*** Input records Section Begins ***
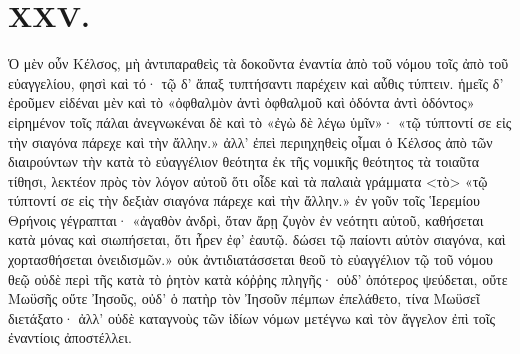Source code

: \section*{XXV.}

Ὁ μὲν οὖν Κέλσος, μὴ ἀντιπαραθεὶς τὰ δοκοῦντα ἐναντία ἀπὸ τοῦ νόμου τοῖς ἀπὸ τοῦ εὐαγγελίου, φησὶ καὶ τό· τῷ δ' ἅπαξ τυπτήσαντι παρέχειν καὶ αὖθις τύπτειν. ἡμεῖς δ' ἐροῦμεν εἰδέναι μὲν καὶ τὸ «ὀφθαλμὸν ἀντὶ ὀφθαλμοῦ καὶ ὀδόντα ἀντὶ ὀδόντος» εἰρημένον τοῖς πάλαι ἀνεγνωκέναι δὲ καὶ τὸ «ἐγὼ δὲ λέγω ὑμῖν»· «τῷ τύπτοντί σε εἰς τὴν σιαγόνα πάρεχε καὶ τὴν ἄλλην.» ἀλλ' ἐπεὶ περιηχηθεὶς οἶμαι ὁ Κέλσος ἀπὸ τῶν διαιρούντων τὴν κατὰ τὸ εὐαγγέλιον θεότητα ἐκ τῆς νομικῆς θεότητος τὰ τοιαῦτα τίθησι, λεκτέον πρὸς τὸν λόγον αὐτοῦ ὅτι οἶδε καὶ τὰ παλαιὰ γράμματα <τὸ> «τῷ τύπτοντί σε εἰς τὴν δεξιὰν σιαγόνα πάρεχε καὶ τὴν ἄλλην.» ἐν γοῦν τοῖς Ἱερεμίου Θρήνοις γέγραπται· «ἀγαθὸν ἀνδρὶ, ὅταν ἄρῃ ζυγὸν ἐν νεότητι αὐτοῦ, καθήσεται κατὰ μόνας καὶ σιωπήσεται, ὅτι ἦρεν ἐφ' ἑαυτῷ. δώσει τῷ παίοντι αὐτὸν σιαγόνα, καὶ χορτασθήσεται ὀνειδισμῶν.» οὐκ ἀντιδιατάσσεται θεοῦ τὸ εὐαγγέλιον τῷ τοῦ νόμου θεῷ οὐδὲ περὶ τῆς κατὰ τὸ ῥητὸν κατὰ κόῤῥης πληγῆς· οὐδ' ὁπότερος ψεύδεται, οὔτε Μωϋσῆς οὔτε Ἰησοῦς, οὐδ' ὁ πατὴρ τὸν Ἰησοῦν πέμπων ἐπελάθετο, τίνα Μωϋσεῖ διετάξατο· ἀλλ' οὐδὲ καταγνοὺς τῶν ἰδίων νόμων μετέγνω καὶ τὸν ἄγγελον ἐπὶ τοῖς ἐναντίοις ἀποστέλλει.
*** Input records Section Ends ***
*** Input records Section Begins ***
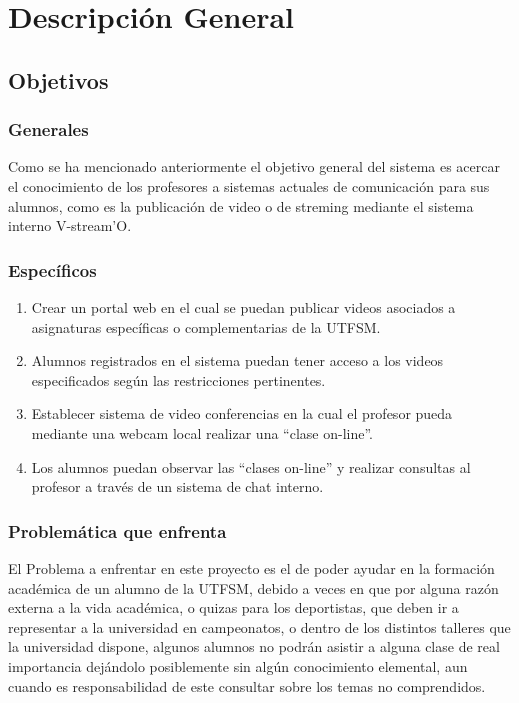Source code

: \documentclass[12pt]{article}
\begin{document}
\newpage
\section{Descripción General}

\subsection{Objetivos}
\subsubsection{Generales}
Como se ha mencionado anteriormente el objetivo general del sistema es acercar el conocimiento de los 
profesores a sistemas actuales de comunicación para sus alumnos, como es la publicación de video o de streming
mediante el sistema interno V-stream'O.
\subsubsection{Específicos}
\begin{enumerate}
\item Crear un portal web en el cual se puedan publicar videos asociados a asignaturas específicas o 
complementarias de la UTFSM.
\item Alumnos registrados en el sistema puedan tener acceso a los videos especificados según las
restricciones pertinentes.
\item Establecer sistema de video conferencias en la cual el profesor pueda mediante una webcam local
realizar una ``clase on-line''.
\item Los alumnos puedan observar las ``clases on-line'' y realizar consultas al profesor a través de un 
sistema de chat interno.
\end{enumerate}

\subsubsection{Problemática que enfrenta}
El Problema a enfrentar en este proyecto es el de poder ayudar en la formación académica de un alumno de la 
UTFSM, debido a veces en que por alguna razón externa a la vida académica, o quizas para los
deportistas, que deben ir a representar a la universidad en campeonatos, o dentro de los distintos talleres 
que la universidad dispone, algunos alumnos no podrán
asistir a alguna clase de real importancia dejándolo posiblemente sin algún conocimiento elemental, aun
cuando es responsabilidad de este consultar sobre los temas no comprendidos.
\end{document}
*** Input records Section Ends ***
→ Aim of the task:
Every line above from the line with "restricciones pertinentes." to the line with "sistema de chat interno.", both included, must be reproduced exactly, and no other line may appear.

→ Solution to this exercise:
restricciones pertinentes.
\item Establecer sistema de video conferencias en la cual el profesor pueda mediante una webcam local
realizar una ``clase on-line''.
\item Los alumnos puedan observar las ``clases on-line'' y realizar consultas al profesor a través de un 
sistema de chat interno.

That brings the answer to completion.